Being a Compendium of Fallibility, a Bestiary of Artistic Fears and Foibles, and an unhelpful Travel Guide to the City of Lost Intentions, with particular notice paid to its denizens - the transmogrified souls of self-damned artists - for the benefit of the prospective resident as they negotiate the underworld metropolis in the dubious company of Montcorbier, a disaffected psychopomp.
A baroque phantasmagoria of an imaginary hell, passing through its theatres, gilded grottoes, and stagnant, underground seas, from the Temple of Fo-Elpmet-Eht to the Hoarse Latitudes, with each chapter devoted to a different crime against art, the book takes the form of a collection of vignettes of the infernal citizens, linked by the erratic actions of the dissipated guide, Montcorbier, and the increasingly despairing and cryptic interjections of an unknown narrator who derails the careful catalogue of the city's populace with complaints about the mysterious and despised Architect.

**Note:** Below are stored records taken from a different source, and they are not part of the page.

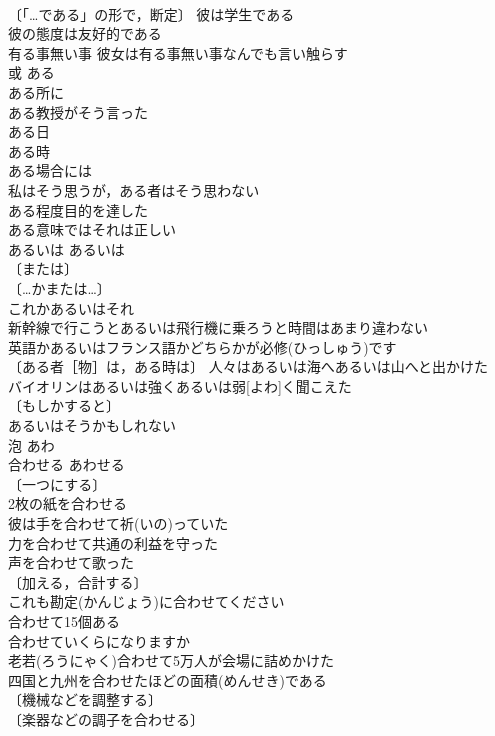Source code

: \documentclass[8pt]{extreport}
\begin{document}
\begin{CJK}{UTF8}{min}
\\	〔「…である」の形で，断定〕 彼は学生である 
\\	彼の態度は友好的である 
\\	有る事無い事 彼女は有る事無い事なんでも言い触らす 
\\	或	ある	
\\	ある所に 
\\	ある教授がそう言った 
\\	ある日 
\\	ある時 
\\	ある場合には 
\\	私はそう思うが，ある者はそう思わない 
\\	ある程度目的を達した 
\\	ある意味ではそれは正しい 
\\	あるいは	あるいは	
\\	〔または〕
\\	〔…かまたは…〕
\\	これかあるいはそれ 
\\	新幹線で行こうとあるいは飛行機に乗ろうと時間はあまり違わない 
\\	英語かあるいはフランス語かどちらかが必修(ひっしゅう)です 
\\	〔ある者［物］は，ある時は〕 人々はあるいは海へあるいは山へと出かけた 
\\	バイオリンはあるいは強くあるいは弱[よわ]く聞こえた 
\\	〔もしかすると〕
\\	あるいはそうかもしれない 
\\	泡	あわ	
\\	合わせる	あわせる	
\\	〔一つにする〕
\\	2枚の紙を合わせる 
\\	彼は手を合わせて祈(いの)っていた 
\\	力を合わせて共通の利益を守った 
\\	声を合わせて歌った 
\\	〔加える，合計する〕
\\	これも勘定(かんじょう)に合わせてください 
\\	合わせて15個ある 
\\	合わせていくらになりますか 
\\	老若(ろうにゃく)合わせて5万人が会場に詰めかけた 
\\	四国と九州を合わせたほどの面積(めんせき)である 
\\	〔機械などを調整する〕
\\	〔楽器などの調子を合わせる〕

\end{CJK}
\end{document}
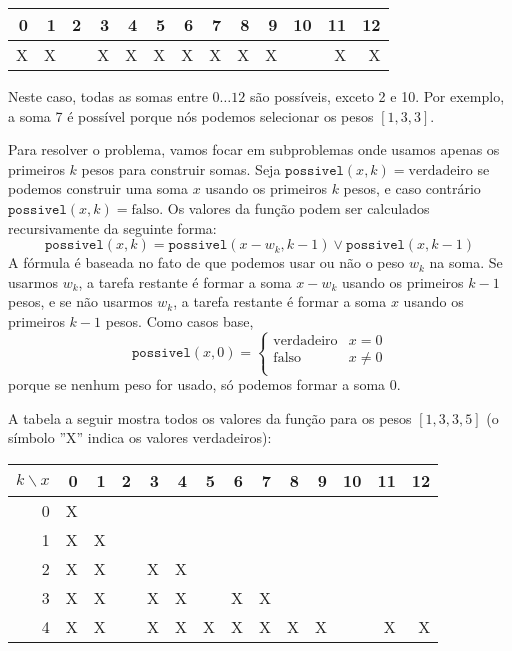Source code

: \begin{center}
\begin{tabular}{rrrrrrrrrrrrr}
 0 & 1 & 2 & 3 & 4 & 5 & 6 & 7 & 8 & 9 & 10 & 11 & 12 \\
\hline
 X & X & & X & X & X & X & X & X & X & & X & X \\
\end{tabular}
\end{center}

Neste caso, todas as somas entre $0 \ldots 12$
são possíveis, exceto 2 e 10.
Por exemplo, a soma 7 é possível porque nós
podemos selecionar os pesos $[1,3,3]$.

Para resolver o problema, vamos focar em subproblemas
onde usamos apenas os primeiros $k$ pesos
para construir somas.
Seja $\texttt{possivel}(x,k)=\textrm{verdadeiro}$ se
podemos construir uma soma $x$
usando os primeiros $k$ pesos,
e caso contrário $\texttt{possivel}(x,k)=\textrm{falso}$.
Os valores da função podem ser calculados recursivamente
da seguinte forma:
\[ \texttt{possivel}(x,k) = \texttt{possivel}(x-w_k,k-1) \lor \texttt{possivel}(x,k-1) \]
A fórmula é baseada no fato de que podemos
usar ou não o peso $w_k$ na soma.
Se usarmos $w_k$, a tarefa restante é
formar a soma $x-w_k$ usando os primeiros $k-1$ pesos,
e se não usarmos $w_k$,
a tarefa restante é formar a soma $x$
usando os primeiros $k-1$ pesos.
Como casos base,
\begin{equation*}
    \texttt{possivel}(x,0) = \begin{cases}
               \textrm{verdadeiro}    & x = 0\\
               \textrm{falso}   & x \neq 0 \\
           \end{cases}
\end{equation*}
porque se nenhum peso for usado,
só podemos formar a soma 0.

A tabela a seguir mostra todos os valores da função
para os pesos $[1,3,3,5]$ (o símbolo ''X''
indica os valores verdadeiros):

\begin{center}
\begin{tabular}{r|rrrrrrrrrrrrr}
$k \backslash x$ & 0 & 1 & 2 & 3 & 4 & 5 & 6 & 7 & 8 & 9 & 10 & 11 & 12 \\
\hline
 0 & X & \\
 1 & X & X \\
 2 & X & X & & X & X \\
 3 & X & X & & X & X & & X & X \\
 4 & X & X & & X & X & X & X & X & X & X & & X & X \\
\end{tabular}
\end{center}

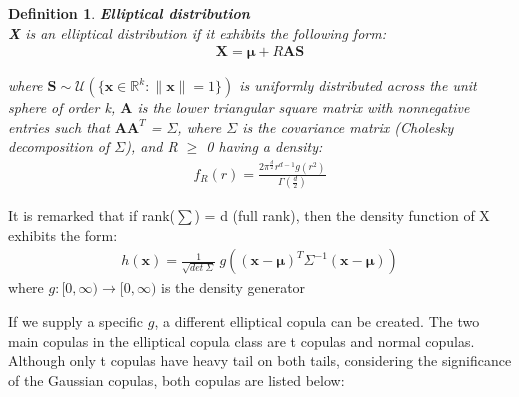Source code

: \documentclass[12pt]{report}
\newtheorem{definition}{Definition}[subsection]
\newcommand{\1}{\mathbf{1}}
\begin{document}
\begin{definition}\label{EllipticalDistribution}
\textit{\normalfont\parencite{HofertBook}}
\:\textbf{Elliptical distribution} \\

\textbf{X} is an elliptical distribution if it exhibits the following form: \\
\vspace{-0.8cm}
\begin{align*}
\boldsymbol{X} = \boldsymbol{\mu} + R\boldsymbol{A}\boldsymbol{S}
\end{align*}

where $\boldsymbol{S} \sim \mathcal{U}( \{ \boldsymbol{x} \in \mathbb{R}^{k} : \|\boldsymbol{x}\| = 1 \} )$ is uniformly distributed across the unit sphere of order k, $\boldsymbol{A}$ is the lower triangular square matrix with nonnegative entries such that $\boldsymbol{A}\boldsymbol{A}^{T}$ = $\Sigma$, where $\Sigma$ is the covariance matrix (Cholesky decomposition of $\Sigma$), and R $\ge$ 0 having a density:
\begin{align*}
f_{R}(r) = \frac{2 \pi^{\frac{d}{2}} r^{d-1} g(r^{2})}{\Gamma(\frac{d}{2})}
\end{align*}
\end{definition}

It is remarked that if rank($\sum$) = d (full rank), then the density function of X exhibits the form: \\

\begin{align*}
h(\boldsymbol{x}) = \frac{1}{\sqrt{det \: \Sigma}} \: g \left( (\boldsymbol{x} - \boldsymbol{\mu})^{T} \Sigma^{-1} (\boldsymbol{x} - \boldsymbol{\mu})  \right)
\end{align*}
where $g : [0,\infty) \rightarrow [0,\infty)$ is the density generator

If we supply a specific $g$, a different elliptical copula can be created. The two main copulas in the elliptical copula class are t copulas and normal copulas. Although only t copulas have heavy tail on both tails, considering the significance of the Gaussian copulas, both copulas are listed below: \\
\end{document}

Drawn from hundreds of interviews and inebriated discussions with actors, painters, writers, directors, musicians, cabaret performers, glassblowers, fashion designers, photographers, philosophers, stand-up comics, and indeed anyone of a creative bent, over nine countries and ten years, concerning ways in which the artist might betray their art, The City of Lost Intentions is a tragicomical fairy tale of the tyranny of 'the Vision'.
An absurdist handbook for all waylaid artists and self-saboteurs.